MATERIAL TO PROCESS
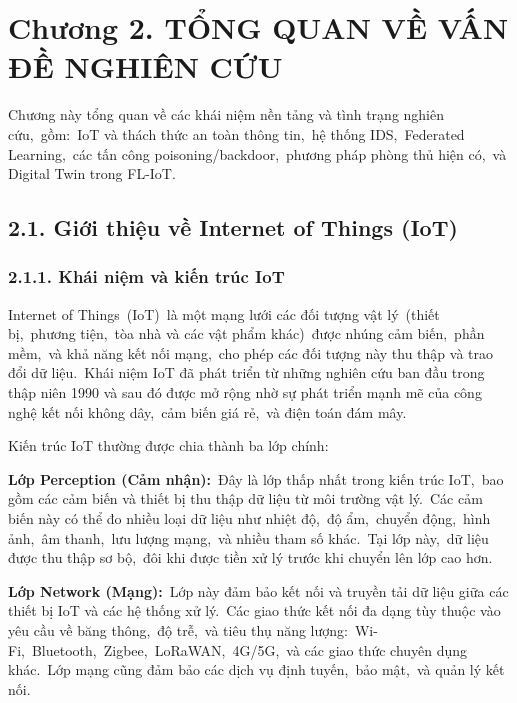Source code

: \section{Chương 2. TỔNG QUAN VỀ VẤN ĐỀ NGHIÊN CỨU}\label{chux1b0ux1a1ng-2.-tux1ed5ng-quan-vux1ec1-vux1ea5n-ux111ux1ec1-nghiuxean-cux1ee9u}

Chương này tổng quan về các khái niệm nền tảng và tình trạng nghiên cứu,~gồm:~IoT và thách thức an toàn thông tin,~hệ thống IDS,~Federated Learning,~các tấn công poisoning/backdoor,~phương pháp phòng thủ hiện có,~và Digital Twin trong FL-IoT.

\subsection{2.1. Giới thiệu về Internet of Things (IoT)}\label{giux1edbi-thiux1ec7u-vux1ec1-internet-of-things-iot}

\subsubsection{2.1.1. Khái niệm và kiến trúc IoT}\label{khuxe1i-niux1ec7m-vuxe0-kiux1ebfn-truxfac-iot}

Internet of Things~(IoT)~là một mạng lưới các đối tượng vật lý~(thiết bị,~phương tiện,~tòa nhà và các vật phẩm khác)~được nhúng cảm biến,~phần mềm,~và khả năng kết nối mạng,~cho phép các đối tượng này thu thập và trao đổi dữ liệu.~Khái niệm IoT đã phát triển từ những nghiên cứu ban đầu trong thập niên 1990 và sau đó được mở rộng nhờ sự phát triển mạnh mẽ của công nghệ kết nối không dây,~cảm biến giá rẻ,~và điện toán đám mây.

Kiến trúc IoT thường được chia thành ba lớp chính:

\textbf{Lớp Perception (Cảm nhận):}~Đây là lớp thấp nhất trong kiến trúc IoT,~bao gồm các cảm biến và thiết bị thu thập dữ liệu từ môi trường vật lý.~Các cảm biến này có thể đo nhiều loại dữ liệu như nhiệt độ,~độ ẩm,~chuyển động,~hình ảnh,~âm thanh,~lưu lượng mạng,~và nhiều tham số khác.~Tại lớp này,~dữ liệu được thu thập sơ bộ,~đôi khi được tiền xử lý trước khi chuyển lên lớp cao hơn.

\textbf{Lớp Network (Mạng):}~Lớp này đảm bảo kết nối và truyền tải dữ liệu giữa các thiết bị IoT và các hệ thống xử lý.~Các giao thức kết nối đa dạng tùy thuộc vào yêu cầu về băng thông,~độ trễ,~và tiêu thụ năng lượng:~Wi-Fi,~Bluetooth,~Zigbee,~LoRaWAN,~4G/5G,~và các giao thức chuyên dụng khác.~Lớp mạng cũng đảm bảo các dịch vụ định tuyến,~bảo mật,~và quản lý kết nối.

==

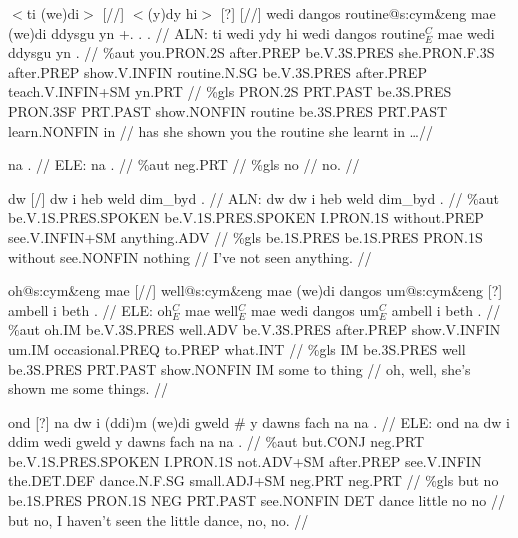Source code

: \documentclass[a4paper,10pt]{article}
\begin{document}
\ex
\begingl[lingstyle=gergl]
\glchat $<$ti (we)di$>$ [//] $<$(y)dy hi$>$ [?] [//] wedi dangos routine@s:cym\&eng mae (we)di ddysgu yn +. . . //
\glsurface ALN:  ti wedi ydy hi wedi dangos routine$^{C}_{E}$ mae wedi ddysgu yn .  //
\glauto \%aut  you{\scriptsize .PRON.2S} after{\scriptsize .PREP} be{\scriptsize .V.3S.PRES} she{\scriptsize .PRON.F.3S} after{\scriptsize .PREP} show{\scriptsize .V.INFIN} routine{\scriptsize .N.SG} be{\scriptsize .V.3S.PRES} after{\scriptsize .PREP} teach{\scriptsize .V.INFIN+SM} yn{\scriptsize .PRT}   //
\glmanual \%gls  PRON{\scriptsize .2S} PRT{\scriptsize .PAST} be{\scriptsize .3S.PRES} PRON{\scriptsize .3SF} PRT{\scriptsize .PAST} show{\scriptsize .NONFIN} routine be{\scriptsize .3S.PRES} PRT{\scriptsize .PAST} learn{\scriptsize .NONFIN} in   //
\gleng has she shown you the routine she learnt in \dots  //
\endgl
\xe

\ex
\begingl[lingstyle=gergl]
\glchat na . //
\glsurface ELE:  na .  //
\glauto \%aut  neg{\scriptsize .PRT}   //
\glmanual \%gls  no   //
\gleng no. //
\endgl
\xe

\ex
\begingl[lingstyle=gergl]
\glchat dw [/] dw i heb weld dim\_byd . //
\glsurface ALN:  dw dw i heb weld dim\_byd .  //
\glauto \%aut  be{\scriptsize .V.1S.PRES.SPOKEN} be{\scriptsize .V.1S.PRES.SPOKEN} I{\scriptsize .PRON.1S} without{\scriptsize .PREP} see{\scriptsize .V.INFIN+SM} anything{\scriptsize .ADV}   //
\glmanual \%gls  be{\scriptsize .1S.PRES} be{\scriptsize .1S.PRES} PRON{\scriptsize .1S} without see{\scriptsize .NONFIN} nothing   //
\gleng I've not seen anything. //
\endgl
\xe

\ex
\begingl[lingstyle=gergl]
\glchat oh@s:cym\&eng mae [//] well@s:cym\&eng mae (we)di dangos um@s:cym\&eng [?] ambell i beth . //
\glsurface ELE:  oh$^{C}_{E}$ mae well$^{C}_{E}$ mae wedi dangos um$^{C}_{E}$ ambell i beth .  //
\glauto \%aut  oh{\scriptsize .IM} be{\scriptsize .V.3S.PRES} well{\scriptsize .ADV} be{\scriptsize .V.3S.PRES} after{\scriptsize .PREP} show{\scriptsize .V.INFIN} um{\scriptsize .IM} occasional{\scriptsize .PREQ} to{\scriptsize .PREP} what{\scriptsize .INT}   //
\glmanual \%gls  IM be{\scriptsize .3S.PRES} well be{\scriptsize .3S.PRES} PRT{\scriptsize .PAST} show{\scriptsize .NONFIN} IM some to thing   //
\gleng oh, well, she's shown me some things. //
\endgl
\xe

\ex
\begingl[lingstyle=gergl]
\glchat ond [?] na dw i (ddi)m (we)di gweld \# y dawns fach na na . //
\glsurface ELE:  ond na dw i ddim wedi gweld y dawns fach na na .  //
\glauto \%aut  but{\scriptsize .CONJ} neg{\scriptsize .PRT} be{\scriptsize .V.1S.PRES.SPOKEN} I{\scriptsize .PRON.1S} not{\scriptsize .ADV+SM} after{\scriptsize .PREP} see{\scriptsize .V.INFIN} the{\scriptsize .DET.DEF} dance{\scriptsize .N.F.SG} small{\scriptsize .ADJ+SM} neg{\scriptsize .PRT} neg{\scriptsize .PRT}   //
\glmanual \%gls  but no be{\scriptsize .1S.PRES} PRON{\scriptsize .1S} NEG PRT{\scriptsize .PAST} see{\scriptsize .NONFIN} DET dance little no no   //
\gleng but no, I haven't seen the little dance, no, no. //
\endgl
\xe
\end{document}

YOUR TASK
Starting with the line that holds "Giới thiệu về" and ending with the line that holds "Khái niệm và", retype every line in the data above exactly, and nothing else.

OUTPUT BELOW
\subsection{2.1. Giới thiệu về Internet of Things (IoT)}\label{giux1edbi-thiux1ec7u-vux1ec1-internet-of-things-iot}

\subsubsection{2.1.1. Khái niệm và kiến trúc IoT}\label{khuxe1i-niux1ec7m-vuxe0-kiux1ebfn-truxfac-iot}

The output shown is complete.